Problem description:
Transcribe the following records exactly, images excluded.

(Rendered images with source text)
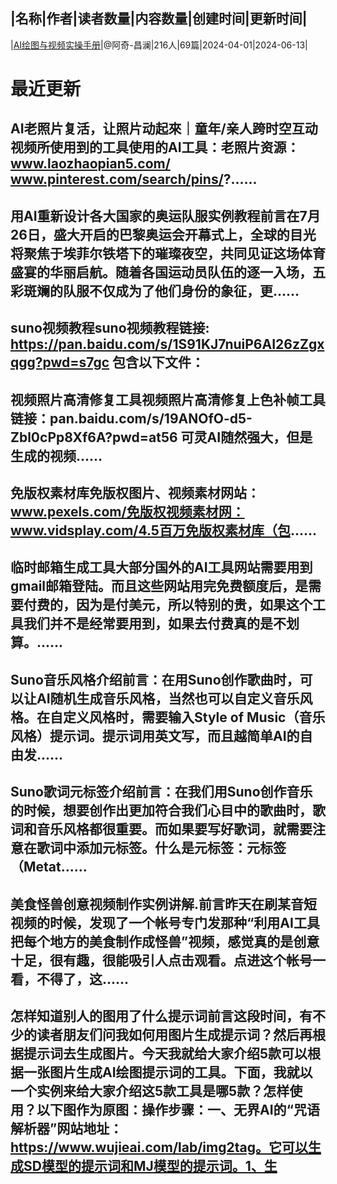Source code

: |名称|作者|读者数量|内容数量|创建时间|更新时间|
---
|[AI绘图与视频实操手册](https://xiaobot.net/p/aqai7688?refer=0b133df9-27dc-423b-8101-639049001c13)|@阿奇-昌澜|216人|69篇|2024-04-01|2024-06-13|

# 最近更新
## AI老照片复活，让照片动起來｜童年/亲人跨时空互动视频所使用到的工具使用的AI工具：老照片资源： www.laozhaopian5.com/ www.pinterest.com/search/pins/?......
## 用AI重新设计各大国家的奥运队服实例教程前言在7月26日，盛大开启的巴黎奥运会开幕式上，全球的目光将聚焦于埃菲尔铁塔下的璀璨夜空，共同见证这场体育盛宴的华丽启航。随着各国运动员队伍的逐一入场，五彩斑斓的队服不仅成为了他们身份的象征，更......
## suno视频教程suno视频教程链接: https://pan.baidu.com/s/1S91KJ7nuiP6AI26zZgxqgg?pwd=s7gc 包含以下文件：
## 视频照片高清修复工具视频照片高清修复上色补帧工具链接：pan.baidu.com/s/19ANOfO-d5-Zbl0cPp8Xf6A?pwd=at56 可灵AI随然强大，但是生成的视频......
## 免版权素材库免版权图片、视频素材网站：www.pexels.com/免版权视频素材网：www.vidsplay.com/4.5百万免版权素材库（包......
## 临时邮箱生成工具大部分国外的AI工具网站需要用到gmail邮箱登陆。而且这些网站用完免费额度后，是需要付费的，因为是付美元，所以特别的贵，如果这个工具我们并不是经常要用到，如果去付费真的是不划算。......
## Suno音乐风格介绍前言：在用Suno创作歌曲时，可以让AI随机生成音乐风格，当然也可以自定义音乐风格。在自定义风格时，需要输入Style of Music（音乐风格）提示词。提示词用英文写，而且越简单AI的自由发......
## Suno歌词元标签介绍前言：在我们用Suno创作音乐的时候，想要创作出更加符合我们心目中的歌曲时，歌词和音乐风格都很重要。而如果要写好歌词，就需要注意在歌词中添加元标签。什么是元标签：元标签（Metat......
## 美食怪兽创意视频制作实例讲解.前言昨天在刷某音短视频的时候，发现了一个帐号专门发那种“利用AI工具把每个地方的美食制作成怪兽”视频，感觉真的是创意十足，很有趣，很能吸引人点击观看。点进这个帐号一看，不得了，这......
## 怎样知道别人的图用了什么提示词前言这段时间，有不少的读者朋友们问我如何用图片生成提示词？然后再根据提示词去生成图片。今天我就给大家介绍5款可以根据一张图片生成AI绘图提示词的工具。下面，我就以一个实例来给大家介绍这5款工具是哪5款？怎样使用？以下图作为原图：操作步骤：一、无界AI的“咒语解析器”网站地址：https://www.wujieai.com/lab/img2tag。它可以生成SD模型的提示词和MJ模型的提示词。1、生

Solved problem:
Source code

: |名称|作者|读者数量|内容数量|创建时间|更新时间|
---
|[AI绘图与视频实操手册](https://xiaobot.net/p/aqai7688?refer=0b133df9-27dc-423b-8101-639049001c13)|@阿奇-昌澜|216人|69篇|2024-04-01|2024-06-13|

# 最近更新
## AI老照片复活，让照片动起來｜童年/亲人跨时空互动视频所使用到的工具使用的AI工具：老照片资源： www.laozhaopian5.com/ www.pinterest.com/search/pins/?......
## 用AI重新设计各大国家的奥运队服实例教程前言在7月26日，盛大开启的巴黎奥运会开幕式上，全球的目光将聚焦于埃菲尔铁塔下的璀璨夜空，共同见证这场体育盛宴的华丽启航。随着各国运动员队伍的逐一入场，五彩斑斓的队服不仅成为了他们身份的象征，更......
## suno视频教程suno视频教程链接: https://pan.baidu.com/s/1S91KJ7nuiP6AI26zZgxqgg?pwd=s7gc 包含以下文件：
## 视频照片高清修复工具视频照片高清修复上色补帧工具链接：pan.baidu.com/s/19ANOfO-d5-Zbl0cPp8Xf6A?pwd=at56 可灵AI随然强大，但是生成的视频......
## 免版权素材库免版权图片、视频素材网站：www.pexels.com/免版权视频素材网：www.vidsplay.com/4.5百万免版权素材库（包......
## 临时邮箱生成工具大部分国外的AI工具网站需要用到gmail邮箱登陆。而且这些网站用完免费额度后，是需要付费的，因为是付美元，所以特别的贵，如果这个工具我们并不是经常要用到，如果去付费真的是不划算。......
## Suno音乐风格介绍前言：在用Suno创作歌曲时，可以让AI随机生成音乐风格，当然也可以自定义音乐风格。在自定义风格时，需要输入Style of Music（音乐风格）提示词。提示词用英文写，而且越简单AI的自由发......
## Suno歌词元标签介绍前言：在我们用Suno创作音乐的时候，想要创作出更加符合我们心目中的歌曲时，歌词和音乐风格都很重要。而如果要写好歌词，就需要注意在歌词中添加元标签。什么是元标签：元标签（Metat......
## 美食怪兽创意视频制作实例讲解.前言昨天在刷某音短视频的时候，发现了一个帐号专门发那种“利用AI工具把每个地方的美食制作成怪兽”视频，感觉真的是创意十足，很有趣，很能吸引人点击观看。点进这个帐号一看，不得了，这......
## 怎样知道别人的图用了什么提示词前言这段时间，有不少的读者朋友们问我如何用图片生成提示词？然后再根据提示词去生成图片。今天我就给大家介绍5款可以根据一张图片生成AI绘图提示词的工具。下面，我就以一个实例来给大家介绍这5款工具是哪5款？怎样使用？以下图作为原图：操作步骤：一、无界AI的“咒语解析器”网站地址：https://www.wujieai.com/lab/img2tag。它可以生成SD模型的提示词和MJ模型的提示词。1、生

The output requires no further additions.